The proceeding on January 6 was in fact obstructed by the assault; it was delayed for hours as Congress was forced to evacuate the Capitol. But there could be conspiracy charges based on events prior to January 6 that do not include the assault on the Capitol as part of the conspiracy. In such a case, it would not matter that the conspiracy to obstruct the proceeding through other means, such as the phony electors scheme, did not ultimately succeed.

Trump fundraising email
Trump Fundraising E-mail

And Then There’s the Wire Fraud           

Compelling evidence emerged at the June 13 hearing about an entirely different area of potential criminal charges: what Committee member Zoe Lofgren (D-CA) called the “big rip-off”. Trump and his allies allegedly used the phony claims of election fraud to raise more than $250 million from donors for an “election defense fund” that apparently didn’t exist. Instead, money was diverted to Trump’s Political Action Committee and spent on other political projects and donations, including more than $200,000 that went to the Trump Hotel group.

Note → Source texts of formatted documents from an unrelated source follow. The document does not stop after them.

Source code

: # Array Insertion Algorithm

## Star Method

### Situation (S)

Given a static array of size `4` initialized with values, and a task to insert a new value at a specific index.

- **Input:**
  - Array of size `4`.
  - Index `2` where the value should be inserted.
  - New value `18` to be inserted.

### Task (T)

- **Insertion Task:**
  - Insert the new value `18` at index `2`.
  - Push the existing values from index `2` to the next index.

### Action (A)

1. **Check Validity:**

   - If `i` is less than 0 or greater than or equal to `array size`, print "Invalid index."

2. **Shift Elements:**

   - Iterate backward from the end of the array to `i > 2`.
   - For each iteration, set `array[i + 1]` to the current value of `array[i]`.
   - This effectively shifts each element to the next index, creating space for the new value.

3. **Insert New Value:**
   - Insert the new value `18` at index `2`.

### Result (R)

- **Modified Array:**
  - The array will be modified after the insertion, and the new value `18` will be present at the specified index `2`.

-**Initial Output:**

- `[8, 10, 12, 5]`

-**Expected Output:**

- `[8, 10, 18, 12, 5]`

This is an allegation of textbook wire fraud, 18 U.S.C. § 1343. There is a scheme to defraud: fundraising pitches making false claims of election fraud and promising to use donated funds to fight that supposed fraud, and then diversion of the money to other uses by the defendants. And there is the use of wireless transmissions in furtherance of the fraud: the fundraising emails and any electronic payments that were sent in. If I were writing a wire fraud hypothetical for a final exam, I couldn’t do any better.

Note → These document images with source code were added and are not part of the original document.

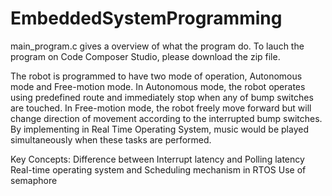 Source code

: # EmbeddedSystemProgramming

main_program.c gives a overview of what the program do. To lauch the program on Code Composer Studio, please download the zip file.

The robot is programmed to have two mode of operation, Autonomous mode and Free-motion mode. In Autonomous mode, the robot operates using predefined route and immediately stop when any of bump switches are touched. In Free-motion mode, the robot freely move forward but will change direction of movement according to the interrupted bump switches. By implementing in Real Time Operating System, music would be played simultaneously when these tasks are performed.

Key Concepts:
Difference between Interrupt latency and Polling latency  
Real-time operating system and Scheduling mechanism in RTOS
Use of semaphore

Trump and his campaign might try to defend by claiming there was “fine print” at the bottom of the fundraising pitches that indicated the money could be used for other purposes. But if the overall design of those pitches is intended to deceive, slipping some fine print in at the bottom won’t prevent it from being considered a fraud. And the pitches also included knowingly false claims about the election being stolen as the reason for raising money, another indicator of fraud.

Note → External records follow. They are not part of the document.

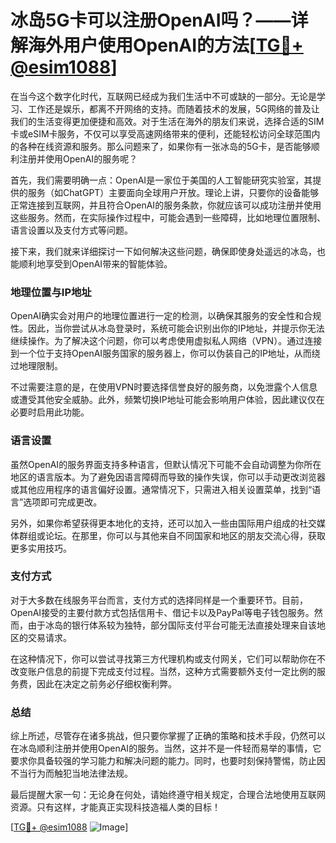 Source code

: # 冰岛5G卡可以注册OpenAI吗？——详解海外用户使用OpenAI的方法[[TG💪+ @esim1088](https://t.me/s/esim1088)]

在当今这个数字化时代，互联网已经成为我们生活中不可或缺的一部分。无论是学习、工作还是娱乐，都离不开网络的支持。而随着技术的发展，5G网络的普及让我们的生活变得更加便捷和高效。对于生活在海外的朋友们来说，选择合适的SIM卡或eSIM卡服务，不仅可以享受高速网络带来的便利，还能轻松访问全球范围内的各种在线资源和服务。那么问题来了，如果你有一张冰岛的5G卡，是否能够顺利注册并使用OpenAI的服务呢？

首先，我们需要明确一点：OpenAI是一家位于美国的人工智能研究实验室，其提供的服务（如ChatGPT）主要面向全球用户开放。理论上讲，只要你的设备能够正常连接到互联网，并且符合OpenAI的服务条款，你就应该可以成功注册并使用这些服务。然而，在实际操作过程中，可能会遇到一些障碍，比如地理位置限制、语言设置以及支付方式等问题。

接下来，我们就来详细探讨一下如何解决这些问题，确保即使身处遥远的冰岛，也能顺利地享受到OpenAI带来的智能体验。

### 地理位置与IP地址

OpenAI确实会对用户的地理位置进行一定的检测，以确保其服务的安全性和合规性。因此，当你尝试从冰岛登录时，系统可能会识别出你的IP地址，并提示你无法继续操作。为了解决这个问题，你可以考虑使用虚拟私人网络（VPN）。通过连接到一个位于支持OpenAI服务国家的服务器上，你可以伪装自己的IP地址，从而绕过地理限制。

不过需要注意的是，在使用VPN时要选择信誉良好的服务商，以免泄露个人信息或遭受其他安全威胁。此外，频繁切换IP地址可能会影响用户体验，因此建议仅在必要时启用此功能。

### 语言设置

虽然OpenAI的服务界面支持多种语言，但默认情况下可能不会自动调整为你所在地区的语言版本。为了避免因语言障碍而导致的操作失误，你可以手动更改浏览器或其他应用程序的语言偏好设置。通常情况下，只需进入相关设置菜单，找到“语言”选项即可完成更改。

另外，如果你希望获得更本地化的支持，还可以加入一些由国际用户组成的社交媒体群组或论坛。在那里，你可以与其他来自不同国家和地区的朋友交流心得，获取更多实用技巧。

### 支付方式

对于大多数在线服务平台而言，支付方式的选择同样是一个重要环节。目前，OpenAI接受的主要付款方式包括信用卡、借记卡以及PayPal等电子钱包服务。然而，由于冰岛的银行体系较为独特，部分国际支付平台可能无法直接处理来自该地区的交易请求。

在这种情况下，你可以尝试寻找第三方代理机构或支付网关，它们可以帮助你在不改变账户信息的前提下完成支付过程。当然，这种方式需要额外支付一定比例的服务费，因此在决定之前务必仔细权衡利弊。

### 总结

综上所述，尽管存在诸多挑战，但只要你掌握了正确的策略和技术手段，仍然可以在冰岛顺利注册并使用OpenAI的服务。当然，这并不是一件轻而易举的事情，它要求你具备较强的学习能力和解决问题的能力。同时，也要时刻保持警惕，防止因不当行为而触犯当地法律法规。

最后提醒大家一句：无论身在何处，请始终遵守相关规定，合理合法地使用互联网资源。只有这样，才能真正实现科技造福人类的目标！

[[TG💪+ @esim1088](https://t.me/s/esim1088) ![Image](https://i.postimg.cc/4NQfJmqS/Snipaste-2025-05-13-00-14-12.png)]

These additional potential criminal charges, teased by the Committee at the conclusion of the hearing, have no connection to the actual riot at the Capitol. The email solicitations could form the basis for a wire fraud case even if the assault on the Capitol had never taken place.

Bottom Line: It’s About More Than the Assault   

I think it’s useful to place all of the events being covered by these Committee hearings into two distinct categories. There’s the physical assault on the Capitol building on January 6, and there’s all of the non-violent efforts to overturn the election results — most of which took place prior to January 6. Criminal charges could be based on either.

Any potential defendant could be part of one, without being part of the other. The Proud Boys, Oath Keepers, or other rioters who attacked the Capitol (and who are now being prosecuted for that attack) likely had nothing to do with any of the other non-violent efforts to overturn the election. And someone who participated in the phony electors scheme or pressuring state election officials, for example, may have had nothing to do with the riot and may not have anticipated it at all.

We will have to see how any potential criminal charges ultimately shape up. But I could easily see a case alleging a conspiracy to overturn the election results though the various non-violent means that did not include the actual assault on the Capitol as part of that conspiracy. Charges based on the actual assault could proceed on a separate track, as hundreds of such cases already are. And with some defendants — including potentially Trump himself — there may be overlap between the two.

Viewed in this light, the assault on the Capitol is best seen as a tragic side effect of the much larger conspiracy to overturn the election. The attack ended up serving as a useful tool, because it bought the conspirators more time on that day to try to use other means to prevent the certification of Biden’s victory. But it was not essential to the conspiracy, need not have been one of its goals, and need not have been foreseen or planned by the co-conspirators. If the conspirators could have overturned the election peacefully through their various non-violent schemes, they would have done so – and it would still be a crime.

It makes sense for the January 6 Committee to spend much of its time showcasing for the American people the events that took place prior to January 6. The gravest danger to the country actually came not from the riot itself but from the schemes of those who sought to overturn the election through nonviolent means.

Security around the Capitol can be improved. Broken doors and windows can be repaired. Physical injuries can heal. Democracy itself may turn out to be more fragile.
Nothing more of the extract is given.